山形県高校総体の個人形で優勝、個人組手で準優勝を果たし、2種目でインターハイ出場を決めた東海大学山形高校3年の青木選手
「負けたくない」と思えた相手との出会い
中学2年生の頃には、組手が嫌で空手を辞めたいと思ったこともあった。それでも、大会で出会った選手と言葉を交わす中で、「次は負けたくない、勝ちたい」という気持ちが芽生えた。
苦手だった組手から目をそらさずに向き合うことが、青木選手を変える転機となる。
空手を続けた約9年間で得たものを聞くと、青木選手は「継続する力」と答えた。
「以前は飽きっぽくて、すぐに諦めてしまうこともありました。でも空手を続ける中で、ほかのことに対しても『続けることの大切さ』を学びました」

「基本を大切にする」姿勢が進学の決め手に
中学3年生で進路を考えていた青木選手は、東海大山形高のオープンキャンパスに参加した。その際に空手道部の部活動体験で、実際の練習を見学したことが同校への進学を決める大きな理由になったという。

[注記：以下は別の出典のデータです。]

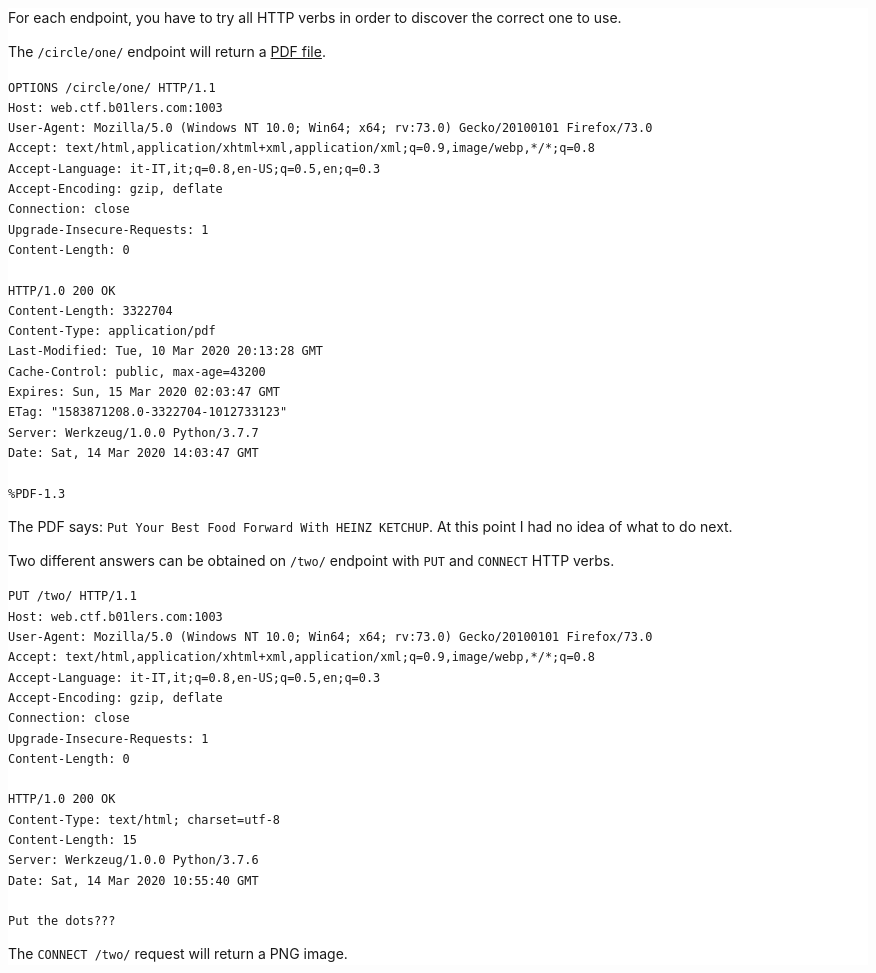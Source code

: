For each endpoint, you have to try all HTTP verbs in order to discover the correct one to use.

The `/circle/one/` endpoint will return a [PDF file](http_web.ctf.b01lers.com_1003_circle_one.pdf).

```
OPTIONS /circle/one/ HTTP/1.1
Host: web.ctf.b01lers.com:1003
User-Agent: Mozilla/5.0 (Windows NT 10.0; Win64; x64; rv:73.0) Gecko/20100101 Firefox/73.0
Accept: text/html,application/xhtml+xml,application/xml;q=0.9,image/webp,*/*;q=0.8
Accept-Language: it-IT,it;q=0.8,en-US;q=0.5,en;q=0.3
Accept-Encoding: gzip, deflate
Connection: close
Upgrade-Insecure-Requests: 1
Content-Length: 0

HTTP/1.0 200 OK
Content-Length: 3322704
Content-Type: application/pdf
Last-Modified: Tue, 10 Mar 2020 20:13:28 GMT
Cache-Control: public, max-age=43200
Expires: Sun, 15 Mar 2020 02:03:47 GMT
ETag: "1583871208.0-3322704-1012733123"
Server: Werkzeug/1.0.0 Python/3.7.7
Date: Sat, 14 Mar 2020 14:03:47 GMT

%PDF-1.3
```

The PDF says: `Put Your Best Food Forward With HEINZ KETCHUP`. At this point I had no idea of what to do next.

Two different answers can be obtained on `/two/` endpoint with `PUT` and `CONNECT` HTTP verbs.

```
PUT /two/ HTTP/1.1
Host: web.ctf.b01lers.com:1003
User-Agent: Mozilla/5.0 (Windows NT 10.0; Win64; x64; rv:73.0) Gecko/20100101 Firefox/73.0
Accept: text/html,application/xhtml+xml,application/xml;q=0.9,image/webp,*/*;q=0.8
Accept-Language: it-IT,it;q=0.8,en-US;q=0.5,en;q=0.3
Accept-Encoding: gzip, deflate
Connection: close
Upgrade-Insecure-Requests: 1
Content-Length: 0

HTTP/1.0 200 OK
Content-Type: text/html; charset=utf-8
Content-Length: 15
Server: Werkzeug/1.0.0 Python/3.7.6
Date: Sat, 14 Mar 2020 10:55:40 GMT

Put the dots???
```

The `CONNECT /two/` request will return a PNG image.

「私が空手で一番大切にしているのは『基本』です。東海大山形は基本練習をしっかり行っていました。空手に取り組む環境として、ほかの高校と比べて一番良いと感じ、入学を決めました」
入学後、青木選手が実感したのは、競技に真摯に向き合う緊張感と、先輩・後輩が自然に声をかけ合う空手道部の温かな雰囲気だった。
顧問の渡辺佳先生も、部の人間関係を強みの一つに挙げる。
「運動部には縦社会のイメージもあると思いますが、本校では、先輩に気軽に話しかけられないということはありません。強い先輩がいれば、『この技術はどうすればいいですか』と相談できる環境があります。練習には真剣に取り組みながら、互いに高め合える関係です」
競技面では、外部指導者2人が技術指導を担い、渡辺先生は大会やスケジュールの管理、生活面のサポートを担当する。
そうした環境で練習を重ね、青木選手は高校生活最後の県高校総体で大きな成果を残した。
2026年6月6、7日に天童市スポーツセンターで行われた「山形県高等学校総合体育大会兼全国高等学校総合体育大会山形県予選会」では、女子個人形で優勝、女子個人組手で準優勝。さらに、女子団体組手でも準優勝に貢献した。
個人形と個人組手はいずれも上位2人にインターハイの出場権が与えられ、青木選手は二種目で全国への切符をつかんだ。